With this becoming an increasing trend, should people be factoring in the potential of spending a few extra years than perhaps previously planned acting as the Bank of Mum and Dad into their retirement savings plans? And if so, how can this be done?
How much are over-50s supporting their grown-up children financially?
Aldermore's research found that 22 per cent of adult children currently live with their parents so they can try to save up for a deposit for a house, as this allows them to save on outgoing costs such as food, rent and utility bills. However, this is increasing costs for their parents, who are often helping out with the deposit anyway, but also spending an extra £416 (£4,996 in a year) on expenses including food, electricity and petrol as a result.

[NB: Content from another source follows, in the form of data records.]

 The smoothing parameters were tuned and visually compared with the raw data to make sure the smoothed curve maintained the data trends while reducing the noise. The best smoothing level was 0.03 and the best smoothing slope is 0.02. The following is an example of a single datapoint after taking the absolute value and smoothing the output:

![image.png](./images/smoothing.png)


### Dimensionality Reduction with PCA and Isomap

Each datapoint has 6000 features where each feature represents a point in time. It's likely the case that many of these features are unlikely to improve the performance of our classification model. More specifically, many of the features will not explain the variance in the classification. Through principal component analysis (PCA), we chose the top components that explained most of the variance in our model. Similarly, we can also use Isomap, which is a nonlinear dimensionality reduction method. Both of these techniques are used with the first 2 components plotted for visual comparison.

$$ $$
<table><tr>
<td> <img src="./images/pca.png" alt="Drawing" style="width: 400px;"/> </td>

This has stopped 33 per cent of parents from being able to save as much as they would like for their retirement, as they did not factor these extra years of financing their children into their original retirement savings plan.

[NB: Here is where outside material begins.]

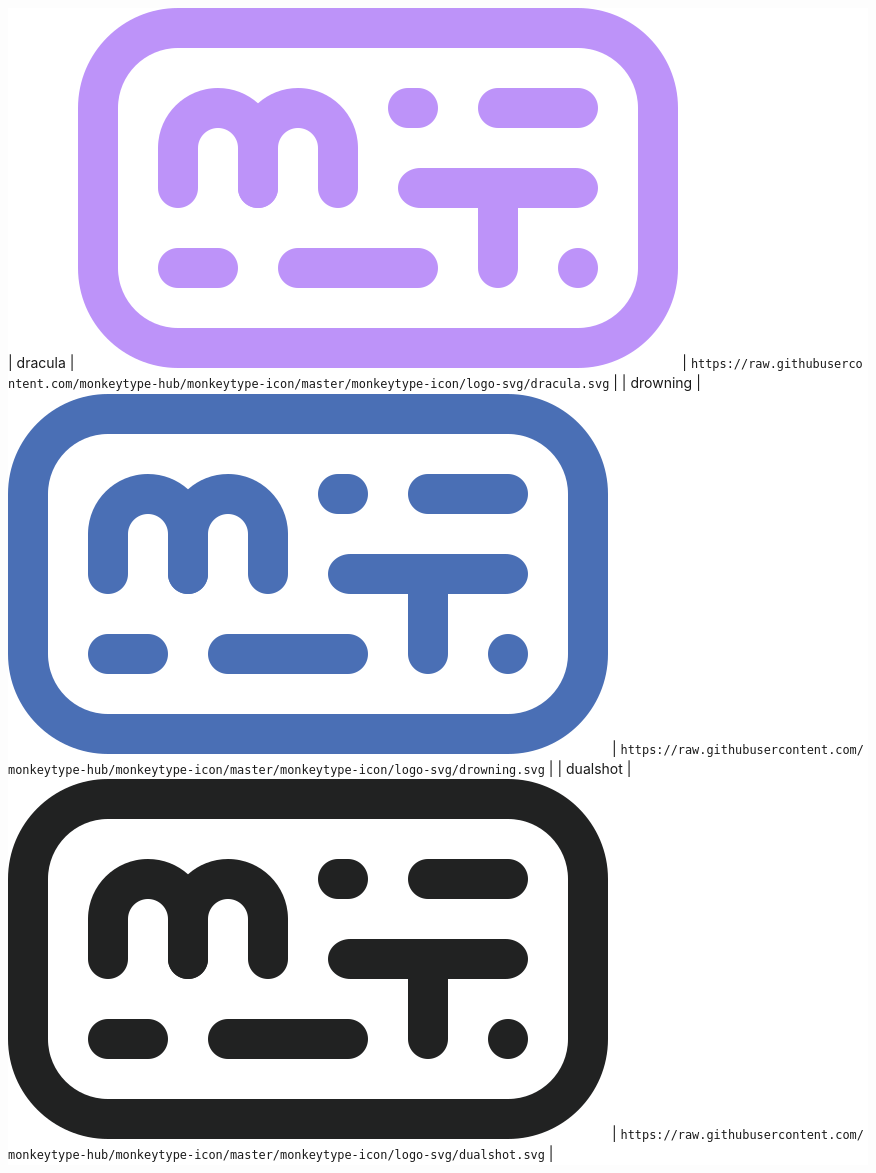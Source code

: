 | dracula | ![dracula-logo-icon](https://raw.githubusercontent.com/monkeytype-hub/monkeytype-icon/master/monkeytype-icon/logo-svg/dracula.svg) | `https://raw.githubusercontent.com/monkeytype-hub/monkeytype-icon/master/monkeytype-icon/logo-svg/dracula.svg` |
| drowning | ![drowning-logo-icon](https://raw.githubusercontent.com/monkeytype-hub/monkeytype-icon/master/monkeytype-icon/logo-svg/drowning.svg) | `https://raw.githubusercontent.com/monkeytype-hub/monkeytype-icon/master/monkeytype-icon/logo-svg/drowning.svg` |
| dualshot | ![dualshot-logo-icon](https://raw.githubusercontent.com/monkeytype-hub/monkeytype-icon/master/monkeytype-icon/logo-svg/dualshot.svg) | `https://raw.githubusercontent.com/monkeytype-hub/monkeytype-icon/master/monkeytype-icon/logo-svg/dualshot.svg` |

Some 26 per cent of the grown-up children questioned for the survey revealed that they expect to have to live with their parents for at least five years before they can afford to get on the property ladder. This therefore means their parents could be spending more than £20,000 helping them out financially while they are living at home, potentially on top of lending them money for a deposit, compromising their retirement plans.
But should over-50s be supporting their adult children to such a great extent? Parents can feel obliged to help their children to get on the property ladder, while others genuinely do want to help. After already spending 20 or 30 years supporting their children financially, however, should soon-to-be retirees also have to potentially sacrifice an early retirement or spending on luxuries for themselves after giving up work?

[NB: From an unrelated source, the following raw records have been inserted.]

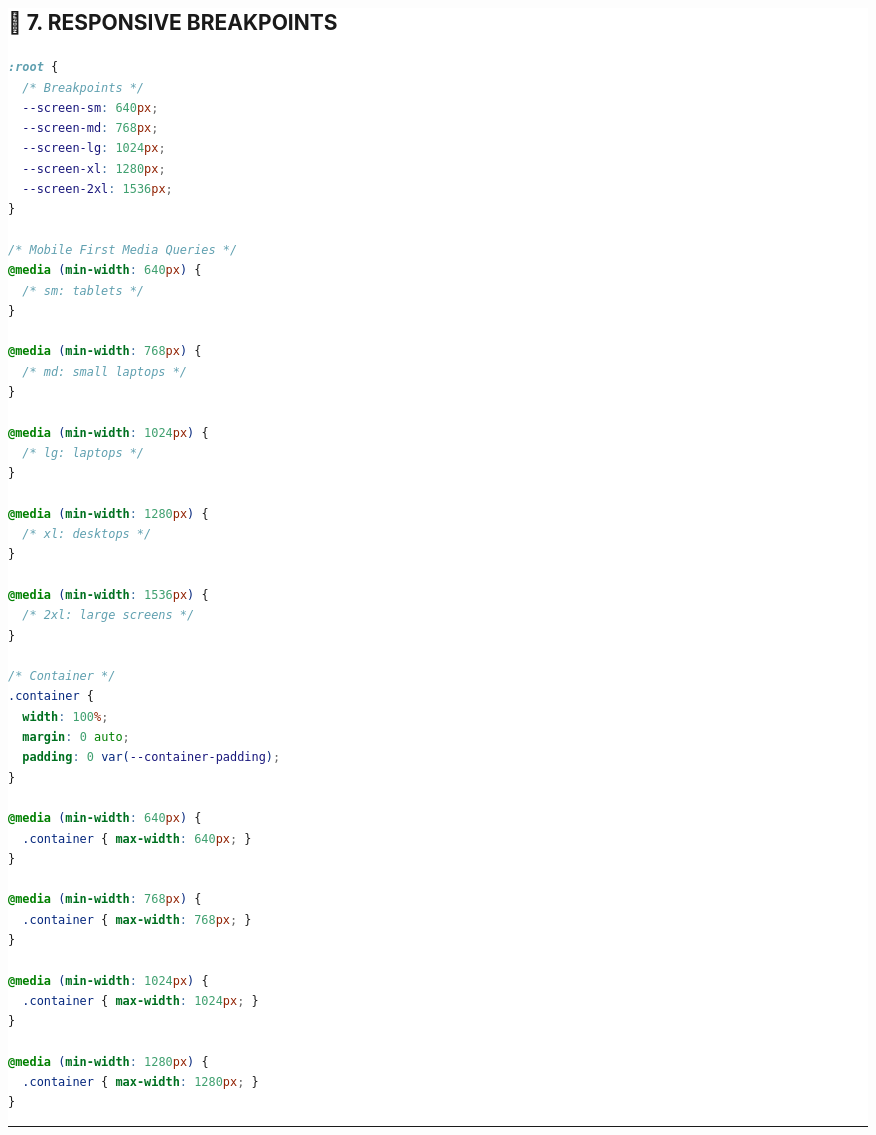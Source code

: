 
## 📱 7. RESPONSIVE BREAKPOINTS

```css
:root {
  /* Breakpoints */
  --screen-sm: 640px;
  --screen-md: 768px;
  --screen-lg: 1024px;
  --screen-xl: 1280px;
  --screen-2xl: 1536px;
}

/* Mobile First Media Queries */
@media (min-width: 640px) {
  /* sm: tablets */
}

@media (min-width: 768px) {
  /* md: small laptops */
}

@media (min-width: 1024px) {
  /* lg: laptops */
}

@media (min-width: 1280px) {
  /* xl: desktops */
}

@media (min-width: 1536px) {
  /* 2xl: large screens */
}

/* Container */
.container {
  width: 100%;
  margin: 0 auto;
  padding: 0 var(--container-padding);
}

@media (min-width: 640px) {
  .container { max-width: 640px; }
}

@media (min-width: 768px) {
  .container { max-width: 768px; }
}

@media (min-width: 1024px) {
  .container { max-width: 1024px; }
}

@media (min-width: 1280px) {
  .container { max-width: 1280px; }
}
```

---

Should people factor this support into their retirement savings plans?
Charles McDowell, commercial director for mortgages at Aldermore, commented: "First-time buyers have a notoriously difficult time on the property ladder. Since saving an adequate deposit remains the biggest obstacle, more and more people have had to move back into the family home to boost their savings. Our report reveals just how difficult this can be to navigate, with real impact not just on parents' finances, but also on the relationship with their children and their own ability to save.
"Furthermore, as parents are less able to save for their retirement, more people will require help to unlock the value held within their property in later life. This is an intergenerational problem that goes beyond the simple view of the Bank of Mum and Dad."
Of course, not everyone is lucky enough to be in a position to help, so over-50s need to give some serious thought to the matter before agreeing to help finance their grown-up children's property purchases.
However, for those that know this is something they undoubtedly want to do in the future, it's important to factor the potential expense into their retirement savings plans as early on as possible. Weighing up options such as equity release and looking into saving more into a pension pot could help to make sure over-50s have enough money available for both helping their children out financially and for enjoying their hard-earned retirement in the way they have always wanted to.